The aging of our societies is one of the greatest success stories of the 20th century. More than three decades have been added to the lives of hundreds of millions of people over the last hundred years. This is an accomplishment well worth celebrating; but we must also bear in mind that with increased longevity come significant long-term economic consequences — and that many societies are aging at a record speed.

Last year, the OECD warned that the world was aging at an unprecedented rate and that this could slow global annual economic growth from an average of 3.6 percent this decade to about 2.4 percent from 2050 to 2060. OECD countries in particular will be hit by a double demographic shock. Not only will their societies be rapidly aging; diminishing income gaps between rich countries and emerging economies are likely to slow immigration flows, shrinking the workforce by 20 percent in the eurozone and 15 percent in the United States.

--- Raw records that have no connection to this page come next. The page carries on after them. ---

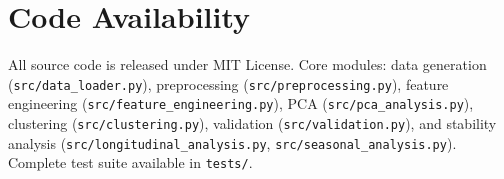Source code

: \documentclass[11pt,a4paper]{article}
\begin{document}
\section*{Code Availability}
All source code is released under MIT License. Core modules: data generation (\texttt{src/data\_loader.py}), preprocessing (\texttt{src/preprocessing.py}), feature engineering (\texttt{src/feature\_engineering.py}), PCA (\texttt{src/pca\_analysis.py}), clustering (\texttt{src/clustering.py}), validation (\texttt{src/validation.py}), and stability analysis (\texttt{src/longitudinal\_analysis.py}, \texttt{src/seasonal\_analysis.py}). Complete test suite available in \texttt{tests/}.

\printbibliography
\end{document}
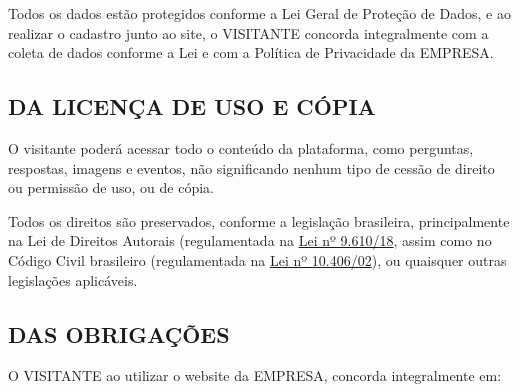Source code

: Todos os dados estão protegidos conforme a Lei Geral de Proteção de Dados, e ao realizar o cadastro junto ao site, o VISITANTE concorda integralmente com a coleta de dados conforme a Lei e com a Política de Privacidade da EMPRESA.
 
\subsection{DA LICENÇA DE USO E CÓPIA}
 
O visitante poderá acessar todo o conteúdo da plataforma, como perguntas, respostas, imagens e eventos, não significando nenhum tipo de cessão de direito ou permissão de uso, ou de cópia.
 
Todos os direitos são preservados, conforme a legislação brasileira, principalmente na Lei de Direitos Autorais (regulamentada na \href{http://www.planalto.gov.br/ccivil_03/leis/l9610.htm}{Lei nº 9.610/18}, assim como no Código Civil brasileiro (regulamentada na \href{http://www.planalto.gov.br/ccivil_03/leis/l9610.htm}{Lei nº 10.406/02}), ou quaisquer outras legislações aplicáveis.
 
\subsection{DAS OBRIGAÇÕES}
 
O VISITANTE ao utilizar o website da EMPRESA, concorda integralmente em:

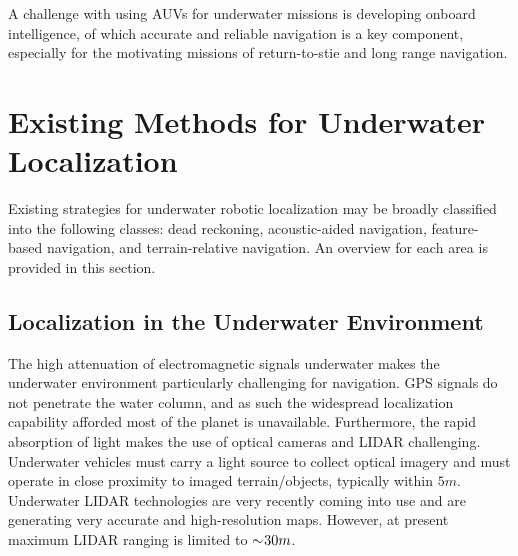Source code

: A challenge with using AUVs for underwater missions is developing onboard intelligence, of which accurate and reliable navigation is a key component, especially for the motivating missions of return-to-stie and long range navigation. 
%

\section{Existing Methods for Underwater Localization}
\label{intro.Existing}

Existing strategies for underwater robotic localization may be broadly classified into the following classes: dead reckoning, acoustic-aided navigation, feature-based navigation, and terrain-relative navigation.  
An overview for each area is provided in this section.  

\subsection{Localization in the Underwater Environment}
\label{intro.Existing.Localization}

The high attenuation of electromagnetic signals underwater makes the underwater environment particularly challenging for navigation.
GPS signals do not penetrate the water column, and as such the widespread localization capability afforded most of the planet is unavailable.  
Furthermore, the rapid absorption of light makes the use of optical cameras and LIDAR challenging.  
Underwater vehicles must carry a light source to collect optical imagery and must operate in close proximity to imaged terrain/objects, typically within $5m$.  
Underwater LIDAR technologies are very recently coming into use and are generating very accurate and high-resolution maps. 
However, at present maximum LIDAR ranging is limited to $ \sim \hspace{-0.5ex} 30m$.

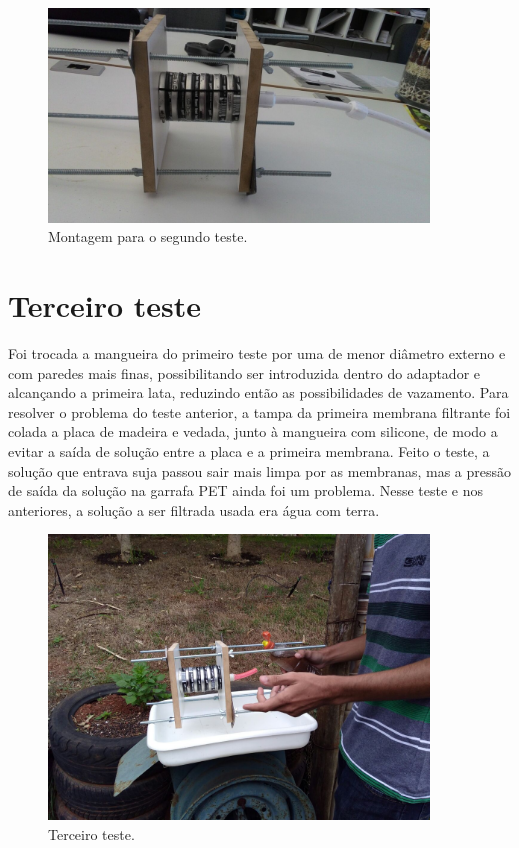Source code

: \begin{figure}[H]
  \centering
  \includegraphics[width=0.9\textwidth]{figuras/segundo_teste.png}
  \caption{Montagem para o segundo teste.\label{fig:segundo_teste}}
\end{figure}


\section{Terceiro teste}\label{sec:terceiro_teste}

Foi trocada a mangueira do primeiro teste por uma de menor diâmetro externo e
com paredes mais finas, possibilitando ser introduzida dentro do adaptador e
alcançando a primeira lata, reduzindo então as possibilidades de vazamento. Para
resolver o problema do teste anterior, a tampa da primeira membrana filtrante
foi colada a placa de madeira e vedada, junto à mangueira com silicone, de modo
a evitar a saída de solução entre a placa e a primeira membrana. Feito o teste,
a solução que entrava suja passou sair mais limpa por as membranas, mas a
pressão de saída da solução na garrafa PET ainda foi um problema. Nesse teste e
nos anteriores, a solução a ser filtrada usada era água com terra.

\begin{figure}[H]
  \centering
  \includegraphics[width=0.9\textwidth]{figuras/terceiro_teste.png}
  \caption{Terceiro teste.\label{fig:terceiro_teste}}
\end{figure}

Demographic researchers divide countries into four categories, according to the share of the over-65 population: young (less than 7 percent aged 65 or over), aging (7-13 percent), aged (14-20 percent), and super-aged (more than 21 percent). Today, just three countries — Germany (21 percent), Italy (22 percent), and Japan (26 percent) — qualify as super-aged societies. In the next five years, they are expected to be joined by Bulgaria, Finland, Greece and Portugal. In the following decade, Europe will continue to age, with another 17 countries, including Austria, France, Sweden, and the United Kingdom, expected to become super-aged, along with Canada, Cuba and South Korea.